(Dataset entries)
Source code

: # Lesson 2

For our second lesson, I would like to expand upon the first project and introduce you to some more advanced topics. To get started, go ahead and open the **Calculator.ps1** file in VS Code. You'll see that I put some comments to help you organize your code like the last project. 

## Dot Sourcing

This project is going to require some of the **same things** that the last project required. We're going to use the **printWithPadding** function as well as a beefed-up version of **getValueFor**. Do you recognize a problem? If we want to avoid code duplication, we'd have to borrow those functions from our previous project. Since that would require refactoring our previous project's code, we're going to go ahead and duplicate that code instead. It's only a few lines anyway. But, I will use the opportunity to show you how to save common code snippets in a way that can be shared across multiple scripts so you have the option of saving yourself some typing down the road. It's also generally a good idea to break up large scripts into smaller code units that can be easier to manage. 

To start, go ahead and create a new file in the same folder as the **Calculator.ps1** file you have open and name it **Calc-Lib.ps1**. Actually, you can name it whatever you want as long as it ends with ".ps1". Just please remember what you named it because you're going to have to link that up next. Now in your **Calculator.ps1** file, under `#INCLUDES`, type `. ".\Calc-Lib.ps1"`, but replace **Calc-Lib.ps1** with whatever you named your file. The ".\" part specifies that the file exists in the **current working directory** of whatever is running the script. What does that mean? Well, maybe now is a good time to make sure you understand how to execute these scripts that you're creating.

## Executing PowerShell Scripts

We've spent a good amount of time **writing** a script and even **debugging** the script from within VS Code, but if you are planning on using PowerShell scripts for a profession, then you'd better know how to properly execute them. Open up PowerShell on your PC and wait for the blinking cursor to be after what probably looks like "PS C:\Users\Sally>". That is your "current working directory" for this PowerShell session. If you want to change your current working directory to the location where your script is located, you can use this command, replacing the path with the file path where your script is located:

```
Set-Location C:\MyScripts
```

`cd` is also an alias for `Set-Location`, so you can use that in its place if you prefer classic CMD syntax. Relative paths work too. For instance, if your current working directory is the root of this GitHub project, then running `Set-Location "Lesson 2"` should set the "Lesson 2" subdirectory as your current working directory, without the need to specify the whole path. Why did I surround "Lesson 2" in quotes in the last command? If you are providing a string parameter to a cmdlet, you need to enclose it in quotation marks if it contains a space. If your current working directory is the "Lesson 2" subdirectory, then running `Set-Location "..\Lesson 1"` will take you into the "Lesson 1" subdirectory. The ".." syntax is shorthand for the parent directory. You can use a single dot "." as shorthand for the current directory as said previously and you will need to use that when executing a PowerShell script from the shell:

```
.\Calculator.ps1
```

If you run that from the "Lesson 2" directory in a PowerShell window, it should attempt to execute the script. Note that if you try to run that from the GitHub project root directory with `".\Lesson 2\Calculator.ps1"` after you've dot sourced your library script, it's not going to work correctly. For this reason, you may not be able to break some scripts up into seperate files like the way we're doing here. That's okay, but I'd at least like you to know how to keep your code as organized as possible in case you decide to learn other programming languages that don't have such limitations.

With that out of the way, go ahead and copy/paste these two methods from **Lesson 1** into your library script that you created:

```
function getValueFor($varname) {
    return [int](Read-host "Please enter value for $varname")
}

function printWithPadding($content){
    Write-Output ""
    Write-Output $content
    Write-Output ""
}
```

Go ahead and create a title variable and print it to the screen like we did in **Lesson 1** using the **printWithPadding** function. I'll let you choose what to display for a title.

WHAT YOU HAVE TO DO
Without altering anything, print all of the data again.

YOUR SOLUTION
Source code

: # Lesson 2

For our second lesson, I would like to expand upon the first project and introduce you to some more advanced topics. To get started, go ahead and open the **Calculator.ps1** file in VS Code. You'll see that I put some comments to help you organize your code like the last project. 

## Dot Sourcing

This project is going to require some of the **same things** that the last project required. We're going to use the **printWithPadding** function as well as a beefed-up version of **getValueFor**. Do you recognize a problem? If we want to avoid code duplication, we'd have to borrow those functions from our previous project. Since that would require refactoring our previous project's code, we're going to go ahead and duplicate that code instead. It's only a few lines anyway. But, I will use the opportunity to show you how to save common code snippets in a way that can be shared across multiple scripts so you have the option of saving yourself some typing down the road. It's also generally a good idea to break up large scripts into smaller code units that can be easier to manage. 

To start, go ahead and create a new file in the same folder as the **Calculator.ps1** file you have open and name it **Calc-Lib.ps1**. Actually, you can name it whatever you want as long as it ends with ".ps1". Just please remember what you named it because you're going to have to link that up next. Now in your **Calculator.ps1** file, under `#INCLUDES`, type `. ".\Calc-Lib.ps1"`, but replace **Calc-Lib.ps1** with whatever you named your file. The ".\" part specifies that the file exists in the **current working directory** of whatever is running the script. What does that mean? Well, maybe now is a good time to make sure you understand how to execute these scripts that you're creating.

## Executing PowerShell Scripts

We've spent a good amount of time **writing** a script and even **debugging** the script from within VS Code, but if you are planning on using PowerShell scripts for a profession, then you'd better know how to properly execute them. Open up PowerShell on your PC and wait for the blinking cursor to be after what probably looks like "PS C:\Users\Sally>". That is your "current working directory" for this PowerShell session. If you want to change your current working directory to the location where your script is located, you can use this command, replacing the path with the file path where your script is located:

```
Set-Location C:\MyScripts
```

`cd` is also an alias for `Set-Location`, so you can use that in its place if you prefer classic CMD syntax. Relative paths work too. For instance, if your current working directory is the root of this GitHub project, then running `Set-Location "Lesson 2"` should set the "Lesson 2" subdirectory as your current working directory, without the need to specify the whole path. Why did I surround "Lesson 2" in quotes in the last command? If you are providing a string parameter to a cmdlet, you need to enclose it in quotation marks if it contains a space. If your current working directory is the "Lesson 2" subdirectory, then running `Set-Location "..\Lesson 1"` will take you into the "Lesson 1" subdirectory. The ".." syntax is shorthand for the parent directory. You can use a single dot "." as shorthand for the current directory as said previously and you will need to use that when executing a PowerShell script from the shell:

```
.\Calculator.ps1
```

If you run that from the "Lesson 2" directory in a PowerShell window, it should attempt to execute the script. Note that if you try to run that from the GitHub project root directory with `".\Lesson 2\Calculator.ps1"` after you've dot sourced your library script, it's not going to work correctly. For this reason, you may not be able to break some scripts up into seperate files like the way we're doing here. That's okay, but I'd at least like you to know how to keep your code as organized as possible in case you decide to learn other programming languages that don't have such limitations.

With that out of the way, go ahead and copy/paste these two methods from **Lesson 1** into your library script that you created:

```
function getValueFor($varname) {
    return [int](Read-host "Please enter value for $varname")
}

function printWithPadding($content){
    Write-Output ""
    Write-Output $content
    Write-Output ""
}
```

Go ahead and create a title variable and print it to the screen like we did in **Lesson 1** using the **printWithPadding** function. I'll let you choose what to display for a title.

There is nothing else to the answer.